- All for Parks v1 and v2
Years ago I began a hobby of going for walks and taking photos in Seattle's city parks. The photos I took excited me even though I was just an amateur with a cheap camera. I wanted to do some sort of project with them, but I didn't know what it should be. I explored several formats of the photos with text, and settled on a design for a set of posters. The posters were inspired by my photos, but I wanted the design to inspire other photographers to support a common cause through their creations. That proved to be a challenge.
Later I found a merch site that offered T-shirts made from material that is printed with your design before it is cut and sewed into a shirt, so that the design covers the entire shirt. I felt these shirts would be more socially interactive than the posters, and would provide a more immersive experience than just a T-shirt with a picture printed on it. I designed a template for the shirts with photos from my hikes. I hoped these shirts could become examples for a platform of sorts for other outdoor photographers to share their experiences.
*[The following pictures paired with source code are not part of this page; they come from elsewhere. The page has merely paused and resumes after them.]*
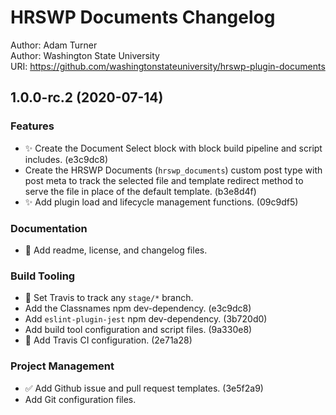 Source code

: # HRSWP Documents Changelog

Author: Adam Turner  
Author: Washington State University  
URI: https://github.com/washingtonstateuniversity/hrswp-plugin-documents

<!--
Changelog formatting (http://semver.org/)

## Major.MinorAddorDeprec.Bugfix YYYY-MM-DD

### Features
### Enhancements
### Bug Fixes
### Experiments
### Deprecations
### Code quality
### Documentation
### Build Tooling
### Project Management
-->

## 1.0.0-rc.2 (2020-07-14)

### Features

- ✨ Create the Document Select block with block build pipeline and script includes. (e3c9dc8)
- Create the HRSWP Documents (`hrswp_documents`) custom post type with post meta to track the selected file and template redirect method to serve the file in place of the default template. (b3e8d4f)
- ✨ Add plugin load and lifecycle management functions. (09c9df5)

### Documentation

- 📝 Add readme, license, and changelog files.

### Build Tooling

- 👷 Set Travis to track any `stage/*` branch.
- Add the Classnames npm dev-dependency. (e3c9dc8)
- Add `eslint-plugin-jest` npm dev-dependency. (3b720d0)
- Add build tool configuration and script files. (9a330e8)
- 👷 Add Travis CI configuration. (2e71a28)

### Project Management

- ✅ Add Github issue and pull request templates. (3e5f2a9)
- Add Git configuration files.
The idea seemed to address some problems I had identified with the online merch model:
- As an individual it's hard to gain recognition and build a following.
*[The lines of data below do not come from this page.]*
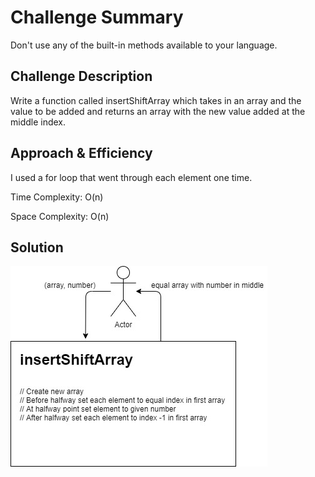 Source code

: # Challenge Summary
Don't use any of the built-in methods available to your language.

## Challenge Description
Write a function called insertShiftArray which takes in an array and the value to be added and 
returns an array with the new value added at the middle index.

## Approach & Efficiency
I used a for loop that went through each element one time.

Time Complexity: O(n)

Space Complexity: O(n)

## Solution
![UML](https://raw.githubusercontent.com/JoelMWatson/data-structures-and-algorithms/master/assets/array-shift.jpg)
- Creation process is too open-ended, tedious, and granular. No focus.
On the other hand, I discovered several new problems:
- The shirts in hand weren't as desirable as they appeared on screen.
- The merch site doesn't adjust the size of the printed image for different sized shirts. Product previews can be wildly misleading for some sizes. Production process limits design options.
- Design iteration is too expensive and time consuming to justify risk/reward. This template design remains unresolved.
- Are T-shirts really the right kind of product for this cause and community?
Finally, I decided to shelf the whole idea.
- Outcome
This project has always been a conceptual exploration, and it is ongoing. The idea currently has grown beyond t-shirts and hiking to thinking about NFTs and web3 social networks.